Researchers seeking to build such an advanced system believe that quantum dots — epitaxially grown semiconductor nanocrystals about 10 nm in diameter — have the optical properties needed to power the next generation of supercomputers.

However, controlling the electron spin of a quantum dot is a key step in powering an optically driven quantum computer. The spin of the electron would form the computing system’s qubits (as opposed to bits, the foundation of current computing systems) and is believed to have the long quantum coherence time necessary to perform quantum manipulations.

Dual lasers

Investigators from the University of Michigan in Ann Arbor, from the University of California, San Diego, and from the US Naval Research Laboratory in Washington recently used dual lasers to control and change the spin of an electron in a single quantum dot.

Lead researcher Duncan G. Steel of the University of Michigan said that this type of control has never been achieved with a semiconductor system. The researchers used indium-arsenide self-assembled quantum dots embedded in a Schottky diode structure that allowed the quantum dots to be biased to have a net charge of exactly one electron. They mixed the fields from two lasers, a diode laser from Sacher Lasertechnik and a Ti:sapphire laser from Coherent Inc. of Santa Clara, Calif., onto the quantum dot and measured the response. Indium-arsenide quantum dots were selected because of their high optical and electronic quality.

This figure shows a typical spectrum of emission energy (of the photon in photoluminescence) as a function of applied bias voltage in a coupled quantum dot system of the type being engineered for a scalable quantum logic device. The distinctive feature seen here is the electronic states of two separate quantum dots and the junctions they form. These junctions could be coupled to form entanglements, the foundation of a quantum computing system. Courtesy of Dan Gammon, US Naval Research Laboratory, Washington.

The experiments showed that the state of a qubit could be changed with only 10^–18 J of energy at a rate in excess of 1.4 GHz, Steel said. Based on the electronic structure of the quantum dot, the researchers believe that the upper limit is probably closer to 100 GHz.
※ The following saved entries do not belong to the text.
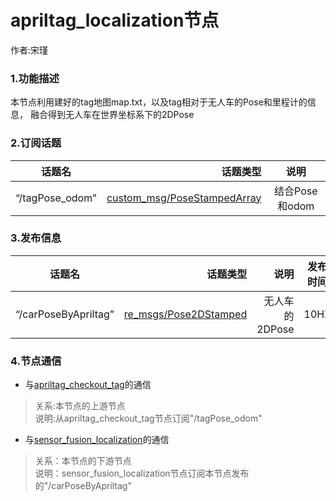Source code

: apriltag_localization节点
========================
作者:宋瑾

### 1.功能描述
本节点利用建好的tag地图map.txt，以及tag相对于无人车的Pose和里程计的信息，
融合得到无人车在世界坐标系下的2DPose

### 2.订阅话题
| 话题名       | 话题类型     | 说明    |
| --------------   | -----------:   |:------------: |
|  “/tagPose_odom” | [custom_msg/PoseStampedArray](/src/custom_msg/msg/PoseStampedArray.msg)|结合Pose和odom

### 3.发布信息
| 话题名       |话题类型      | 说明     |发布时间
|--------------   | -----------:   | -----------:   |:------------: |
| “/carPoseByApriltag” | [re_msgs/Pose2DStamped](http://docs.ros.org/fuerte/api/re_msgs/html/msg/Pose2DStamped.html) |无人车的2DPose|10HZ

### 4.节点通信
- 与[apriltag_checkout_tag](/src/apriltag_checkout_tag)的通信
> 关系:本节点的上游节点<br>
> 说明:从apriltag_checkout_tag节点订阅"/tagPose_odom"

- 与[sensor_fusion_localization](/src/sensor_fusion)的通信
> 关系：本节点的下游节点<br>
> 说明：sensor_fusion_localization节点订阅本节点发布的"/carPoseByApriltag"
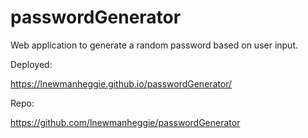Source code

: # passwordGenerator
Web application to generate a random password based on user input.

Deployed:

https://lnewmanheggie.github.io/passwordGenerator/

Repo:

https://github.com/lnewmanheggie/passwordGenerator
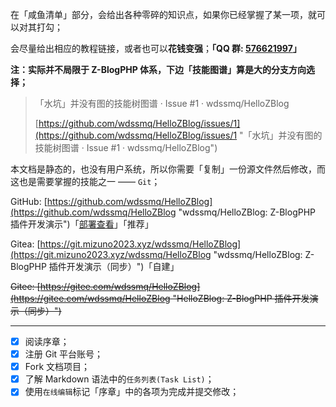 
在「咸鱼清单」部分，会给出各种零碎的知识点，如果你已经掌握了某一项，就可以对其打勾；

会尽量给出相应的教程链接，或者也可以**花钱变强**；**「QQ 群: [576621997](https://qm.qq.com/cgi-bin/qm/qr?k=8JO1r3ZLp7Pzzh6I95RgfsGqAkxl7QnB&jump_from=webapi&authKey=Kmpvzn/0JoZfrM+QGhf/j9Z9MffWXW5WzuQw4WPe3F2YtFK0NzP3i6EGaut1NnPg "576621997")」**

**注：实际并不局限于 Z-BlogPHP 体系，下边「技能图谱」算是大的分支方向选择；**


> 「水坑」并没有图的技能树图谱 · Issue #1 · wdssmq/HelloZBlog
>
> [https://github.com/wdssmq/HelloZBlog/issues/1](https://github.com/wdssmq/HelloZBlog/issues/1 "「水坑」并没有图的技能树图谱 · Issue #1 · wdssmq/HelloZBlog")


本文档是静态的，也没有用户系统，所以你需要「复制」一份源文件然后修改，而这也是需要掌握的技能之一 —— `Git`；

GitHub: [https://github.com/wdssmq/HelloZBlog](https://github.com/wdssmq/HelloZBlog "wdssmq/HelloZBlog: Z-BlogPHP 插件开发演示")「[部署查看](https://wdssmq.github.io/HelloZBlog/#/ "GitHub Pages")」「推荐」

Gitea: [https://git.mizuno2023.xyz/wdssmq/HelloZBlog](https://git.mizuno2023.xyz/wdssmq/HelloZBlog "wdssmq/HelloZBlog: Z-BlogPHP 插件开发演示（同步）")「自建」

~~Gitee: [https://gitee.com/wdssmq/HelloZBlog](https://gitee.com/wdssmq/HelloZBlog "HelloZBlog: Z-BlogPHP 插件开发演示（同步）")~~

----

- [x] 阅读序章；
- [x] 注册 Git 平台账号；
- [x] Fork 文档项目；
- [x] 了解 Markdown 语法中的`任务列表(Task List)`；
- [x] 使用`在线编辑`标记「序章」中的各项为完成并提交修改；
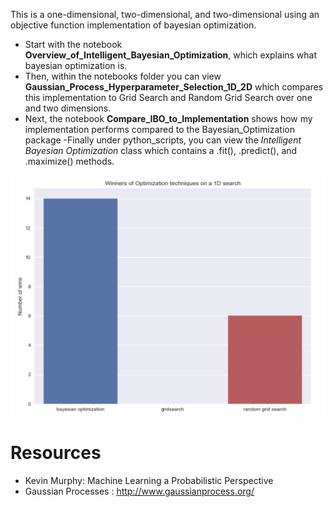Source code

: This is a one-dimensional, two-dimensional, and two-dimensional using an objective function implementation of bayesian optimization.

- Start with the notebook **Overview_of_Intelligent_Bayesian_Optimization**, which explains
what bayesian optimization is.
- Then, within the notebooks folder you can view
**Gaussian_Process_Hyperparameter_Selection_1D_2D** which compares this implementation to
Grid Search and Random Grid Search over one and two dimensions.
- Next, the notebook
**Compare_IBO_to_Implementation** shows how my implementation performs compared to
the Bayesian_Optimization package
-Finally under python_scripts, you can view the *Intelligent Bayesian Optimization* class which contains a .fit(), .predict(), and .maximize() methods.

![Alt text](./images/1d_search_rand_grid_ibo.png?raw=true)


# Resources
- Kevin Murphy: Machine Learning a Probabilistic Perspective
- Gaussian Processes : http://www.gaussianprocess.org/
Anticipated applications for such a device include national security. It is expected that a quantum computer, a fraction the size of a classical computer, would be able to construct, as well as to decipher, complex encryption codes within a few seconds, light-years ahead of what computers can do now. The technology also could be readily transferred to everyday security applications such as credit card protection.
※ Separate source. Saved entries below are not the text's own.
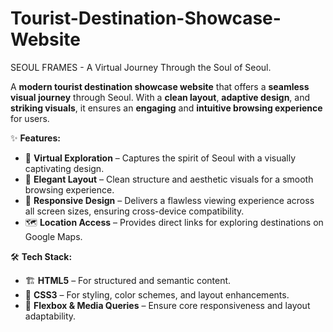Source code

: # Tourist-Destination-Showcase-Website
SEOUL FRAMES - A Virtual Journey Through the Soul of Seoul.

A **modern tourist destination showcase website** that offers a **seamless visual journey** through Seoul. With a **clean layout**, **adaptive design**, and **striking visuals**, it ensures an **engaging** and **intuitive browsing experience** for users.

✨ **Features:**
- 📍 **Virtual Exploration** – Captures the spirit of Seoul with a visually captivating design.
- 🎨 **Elegant Layout** – Clean structure and aesthetic visuals for a smooth browsing experience.
- 🚀 **Responsive Design** – Delivers a flawless viewing experience across all screen sizes, ensuring cross-device compatibility.
- 🗺 **Location Access** – Provides direct links for exploring destinations on Google Maps.
  
🛠 **Tech Stack:**
- 🏗 **HTML5** – For structured and semantic content.
- 🎨 **CSS3** – For styling, color schemes, and layout enhancements.
- 🧩 **Flexbox & Media Queries** – Ensure core responsiveness and layout adaptability.
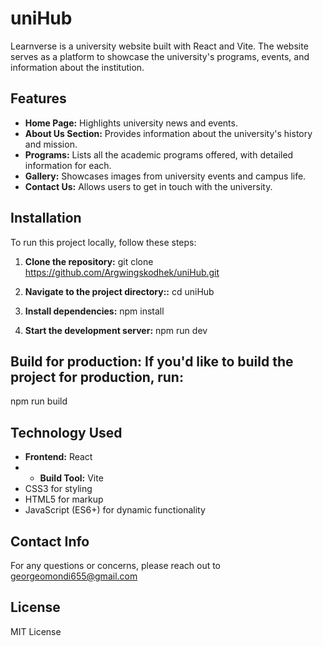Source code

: # uniHub

Learnverse is a university website built with React and Vite. The website serves as a platform to showcase the university's programs, events, and information about the institution.

## Features
- **Home Page:** Highlights university news and events.
- **About Us Section:** Provides information about the university's history and mission.
- **Programs:** Lists all the academic programs offered, with detailed information for each.
- **Gallery:** Showcases images from university events and campus life.
- **Contact Us:** Allows users to get in touch with the university.

## Installation

To run this project locally, follow these steps:

1. **Clone the repository:**
  git clone https://github.com/Argwingskodhek/uniHub.git

2. **Navigate to the project directory::**
    cd uniHub
3. **Install dependencies:**
   npm install

4. **Start the development server:**
     npm run dev

## Build for production: If you'd like to build the project for production, run:
npm run build

## Technology Used
- **Frontend:** React
- - **Build Tool:** Vite
- CSS3 for styling
- HTML5 for markup
- JavaScript (ES6+) for dynamic functionality

## Contact Info
For any questions or concerns, please reach out to georgeomondi655@gmail.com

## License
MIT License
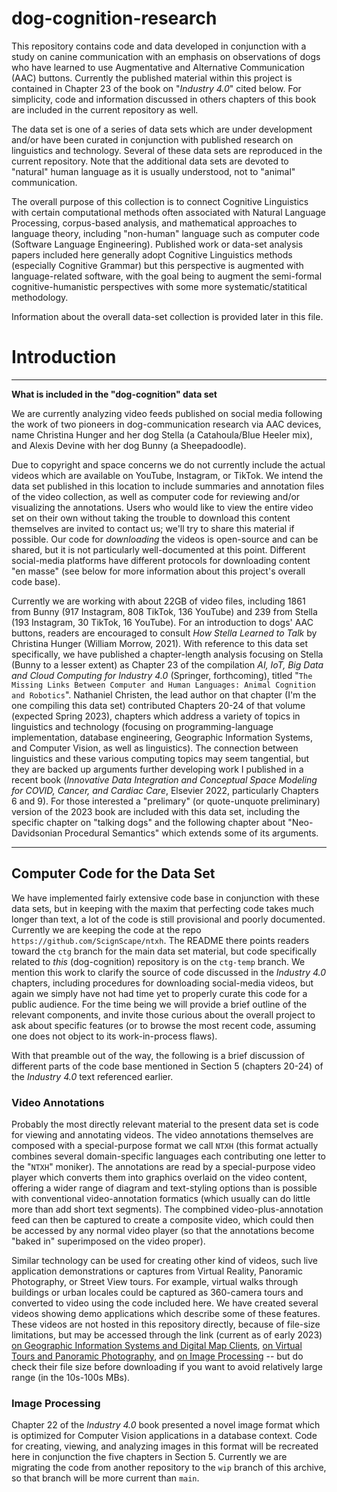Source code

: # dog-cognition-research

This repository contains code and data developed in conjunction with a study on canine communication with an emphasis on observations of dogs who have learned to use Augmentative and Alternative Communication (AAC) buttons.  Currently the published material within this project is contained in Chapter 23 of the book on "_Industry 4.0_" cited below.  For simplicity, code and information discussed in others chapters of this book are included in the current repository as well.

The data set is one of a series of data sets which are under development and/or have been curated in conjunction with published research on linguistics and technology.  Several of these data sets are reproduced in the current repository.  Note that the additional data sets are devoted to "natural" human language as it is usually understood, not to "animal" communication.

The overall purpose of this collection is to connect Cognitive Linguistics with certain computational methods often associated with Natural Language Processing, corpus-based analysis, and mathematical approaches to language theory, including "non-human" language such as computer code (Software Language Engineering).  Published work or data-set analysis papers included here generally adopt Cognitive Linguistics methods (especially Cognitive Grammar) but this perspective is augmented with language-related software, with the goal being to augment the semi-formal cognitive-humanistic perspectives with some more systematic/statitical methodology.

Information about the overall data-set collection is provided later in this file.

# Introduction

---
**What is included in the "dog-cognition" data set**

We are currently analyzing video feeds published on social media following the work of two pioneers in dog-communication research via AAC devices, name Christina Hunger and her dog Stella (a Catahoula/Blue Heeler mix), and Alexis Devine with her dog Bunny (a Sheepadoodle).  

Due to copyright and space concerns we do not currently include the actual videos which are available on YouTube, Instagram, or TikTok.  We intend the data set published in this location to include summaries and annotation files of the video collection, as well as computer code for reviewing and/or visualizing the annotations.  Users who would like to view the entire video set on their own without taking the trouble to download this content themselves are invited to contact us; we'll try to share this material if possible.  Our code for _downloading_ the videos is open-source and can be shared, but it is not particularly well-documented at this point.  Different social-media platforms have different protocols for downloading content "en masse" (see below for more information about this project's overall code base).

Currently we are working with about 22GB of video files, including 1861 from Bunny (917 Instagram, 808 TikTok, 136 YouTube) and 239 from Stella (193 Instagram, 30 TikTok, 16 YouTube).  For an introduction to dogs' AAC buttons, readers are encouraged to consult _How Stella Learned to Talk_ by Christina Hunger (William Morrow, 2021).  With reference to this data set specifically, we have published a chapter-length analysis focusing on Stella (Bunny to a lesser extent) as Chapter 23 of the compilation _AI, IoT, Big Data and Cloud Computing for Industry 4.0_ (Springer, forthcoming), titled "`The Missing Links Between Computer and Human Languages: Animal Cognition
and Robotics`".  Nathaniel Christen, the lead author on that chapter (I'm the one compiling this data set) contributed Chapters 20-24 of that volume (expected Spring 2023), chapters which address a variety of topics in linguistics and technology (focusing on programming-language implementation,  database engineering, Geographic Information Systems, and Computer Vision, as well as linguistics).  The connection between linguistics and these various computing topics may seem tangential, but they are backed up arguments further developing work I published in a recent book (_Innovative Data Integration and Conceptual Space Modeling for COVID, Cancer, and Cardiac Care_, Elsevier 2022, particularly Chapters 6 and 9).  For those interested a "prelimary" (or quote-unquote preliminary) version of the 2023 book are included with this data set, including the specific chapter on "talking dogs" and the following chapter about "Neo-Davidsonian Procedural Semantics" which extends some of its arguments.

---

## Computer Code for the Data Set ##
We have implemented fairly extensive code base in conjunction with these data sets, but in keeping with the maxim that perfecting code takes much longer than text, a lot of the code is still provisional and poorly documented.  Currently we are keeping the code at the repo `https://github.com/ScignScape/ntxh`.  The README there points readers toward the `ctg` branch for the main data set material, but code specifically related to *this* (dog-cognition) repository is on the `ctg-temp` branch.  We mention this work to clarify the source of code discussed in the _Industry 4.0_ chapters, including procedures for downloading social-media videos, but again we simply have not had time yet to properly curate this code for a public audience.  For the time being we will provide a brief outline of the relevant components, and invite those curious about the overall project to ask about specific features (or to browse the most recent code, assuming one does not object to its work-in-process flaws).

With that preamble out of the way, the following is a brief discussion of different parts of the code base mentioned in Section 5 (chapters 20-24) of the _Industry 4.0_ text referenced earlier.

### Video Annotations ###

Probably the most directly relevant material to the present data set is code for viewing and annotating videos.  The video annotations themselves are composed with a special-purpose format we call `NTXH` (this format actually combines several domain-specific languages each contributing one letter to the "`NTXH`" moniker).  The annotations are read by a special-purpose video player which converts them into graphics overlaid on the video content, offering a wider range of diagram and text-styling options than is possible with conventional video-annotation formatics (which usually can do little more than add short text segments).  The compbined video-plus-annotation feed can then be captured to create a composite video, which could then be accessed by any normal video player (so that the annotations become "baked in" superimposed on the video proper).

Similar technology can be used for creating other kind of videos, such live application demonstrations or captures from Virtual Reality, Panoramic Photography, or Street View tours.  For example, virtual walks through buildings or urban locales could be captured as 360-camera tours and converted to video using the code included here.  We have created several videos showing demo applications which describe some of these features.  These videos are not hosted in this repository directly, because of file-size limitations, but may be accessed through the link (current as of early 2023) [on Geographic Information Systems and Digital Map Clients](http://lingtechsys.com/videos/dhax-composite.mkv), [on Virtual Tours and Panoramic Photography](http://lingtechsys.com/videos/qmt-composite.mkv), and [on Image Processing](http://lingtechsys.com/videos/xcsd-composite.mkv) -- but do check their file size before downloading if you want to avoid relatively large range (in the 10s-100s MBs).  

### Image Processing ###

Chapter 22 of the _Industry 4.0_ book presented a novel image format which is optimized for Computer Vision applications in a database context.  Code for creating, viewing, and analyzing images in this format will be recreated here in conjunction the five chapters in Section 5.  Currently we are migrating the code from another repository to the `wip` branch of this archive, so that branch will be more current than `main`.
Steel said that one intriguing aspect of the experiments is that the high-performance lasers used in the laboratory were not even necessary. Lasers used in ordinary telecommunications technology could be used to drive a quantum dot.

The next step will be to take two quantum dots and simultaneously control the spin of one electron in each. In this experiment, investigators controlled the state of only one quantum dot. If each spin can be independently controlled, a swap gate could be created to produce quantum entanglements. Researchers believe that the entangled states will allow the enhanced performance of a quantum computer.

In the meantime, engineering quantum dots that can be coupled into arrays of two or more remains a challenge before even a basic quantum computing device can be created. Steel estimated that it could take another decade before simple demonstrations of mathematical/physical interest could be performed.

Science, Aug. 17, 2007, pp. 929-932.